### Extracted entries
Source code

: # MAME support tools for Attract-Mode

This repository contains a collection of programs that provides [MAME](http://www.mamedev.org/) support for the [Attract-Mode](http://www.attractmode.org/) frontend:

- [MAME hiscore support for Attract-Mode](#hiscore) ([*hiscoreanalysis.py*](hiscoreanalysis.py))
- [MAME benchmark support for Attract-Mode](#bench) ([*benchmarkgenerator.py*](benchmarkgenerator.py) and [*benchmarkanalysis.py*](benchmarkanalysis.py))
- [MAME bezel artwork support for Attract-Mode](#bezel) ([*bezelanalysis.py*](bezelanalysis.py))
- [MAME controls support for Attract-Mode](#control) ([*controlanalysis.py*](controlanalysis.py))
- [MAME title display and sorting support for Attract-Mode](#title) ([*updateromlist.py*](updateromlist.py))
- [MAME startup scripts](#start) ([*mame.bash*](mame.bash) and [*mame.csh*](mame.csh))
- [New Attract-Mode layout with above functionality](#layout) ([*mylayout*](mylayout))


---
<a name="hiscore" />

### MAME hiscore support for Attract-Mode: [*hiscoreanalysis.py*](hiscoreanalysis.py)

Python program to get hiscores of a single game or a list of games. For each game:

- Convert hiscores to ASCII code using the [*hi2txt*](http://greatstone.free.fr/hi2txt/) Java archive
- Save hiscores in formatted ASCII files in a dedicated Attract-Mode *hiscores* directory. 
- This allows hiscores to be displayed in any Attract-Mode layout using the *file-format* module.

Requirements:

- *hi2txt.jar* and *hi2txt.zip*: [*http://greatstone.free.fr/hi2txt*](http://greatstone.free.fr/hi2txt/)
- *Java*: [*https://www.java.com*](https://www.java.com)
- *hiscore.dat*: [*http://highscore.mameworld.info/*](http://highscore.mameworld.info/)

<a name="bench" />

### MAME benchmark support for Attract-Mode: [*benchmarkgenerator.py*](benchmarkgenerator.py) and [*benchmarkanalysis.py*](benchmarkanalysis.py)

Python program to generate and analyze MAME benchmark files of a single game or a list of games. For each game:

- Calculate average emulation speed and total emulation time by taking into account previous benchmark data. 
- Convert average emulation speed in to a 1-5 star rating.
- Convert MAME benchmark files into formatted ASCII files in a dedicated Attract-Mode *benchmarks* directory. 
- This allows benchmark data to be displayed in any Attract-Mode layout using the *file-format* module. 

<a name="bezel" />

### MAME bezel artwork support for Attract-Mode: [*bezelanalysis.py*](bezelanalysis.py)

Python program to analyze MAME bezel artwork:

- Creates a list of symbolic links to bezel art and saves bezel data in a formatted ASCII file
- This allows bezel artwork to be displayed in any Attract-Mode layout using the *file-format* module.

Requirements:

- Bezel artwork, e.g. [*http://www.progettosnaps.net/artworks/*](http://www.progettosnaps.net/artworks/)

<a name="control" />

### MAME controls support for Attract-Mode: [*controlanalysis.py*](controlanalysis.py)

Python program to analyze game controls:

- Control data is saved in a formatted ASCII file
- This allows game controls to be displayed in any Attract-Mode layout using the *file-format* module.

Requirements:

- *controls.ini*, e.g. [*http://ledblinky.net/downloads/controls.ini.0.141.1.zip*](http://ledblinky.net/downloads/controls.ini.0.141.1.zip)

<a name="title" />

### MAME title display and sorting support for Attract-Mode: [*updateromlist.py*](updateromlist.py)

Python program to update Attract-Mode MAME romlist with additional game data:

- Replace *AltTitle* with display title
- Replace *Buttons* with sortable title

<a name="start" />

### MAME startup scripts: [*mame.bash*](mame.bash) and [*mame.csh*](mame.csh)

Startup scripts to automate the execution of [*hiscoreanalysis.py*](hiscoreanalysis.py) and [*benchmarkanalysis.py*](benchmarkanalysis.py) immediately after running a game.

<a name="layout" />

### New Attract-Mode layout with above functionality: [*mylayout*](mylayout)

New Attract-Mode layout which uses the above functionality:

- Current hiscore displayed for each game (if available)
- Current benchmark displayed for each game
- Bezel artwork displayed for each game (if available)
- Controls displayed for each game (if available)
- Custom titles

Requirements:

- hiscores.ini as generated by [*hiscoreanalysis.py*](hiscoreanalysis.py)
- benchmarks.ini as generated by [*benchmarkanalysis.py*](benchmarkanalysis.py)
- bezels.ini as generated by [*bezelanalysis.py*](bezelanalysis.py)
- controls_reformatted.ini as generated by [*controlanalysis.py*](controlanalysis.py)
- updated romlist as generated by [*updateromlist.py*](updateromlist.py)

### Goal of the exercise
No line before the one containing "Startup scripts to" should be copied; restate that line and all the rest through the end of the data above word for word.

### Finished exercise
Startup scripts to automate the execution of [*hiscoreanalysis.py*](hiscoreanalysis.py) and [*benchmarkanalysis.py*](benchmarkanalysis.py) immediately after running a game.

<a name="layout" />

### New Attract-Mode layout with above functionality: [*mylayout*](mylayout)

New Attract-Mode layout which uses the above functionality:

- Current hiscore displayed for each game (if available)
- Current benchmark displayed for each game
- Bezel artwork displayed for each game (if available)
- Controls displayed for each game (if available)
- Custom titles

Requirements:

- hiscores.ini as generated by [*hiscoreanalysis.py*](hiscoreanalysis.py)
- benchmarks.ini as generated by [*benchmarkanalysis.py*](benchmarkanalysis.py)
- bezels.ini as generated by [*bezelanalysis.py*](bezelanalysis.py)
- controls_reformatted.ini as generated by [*controlanalysis.py*](controlanalysis.py)
- updated romlist as generated by [*updateromlist.py*](updateromlist.py)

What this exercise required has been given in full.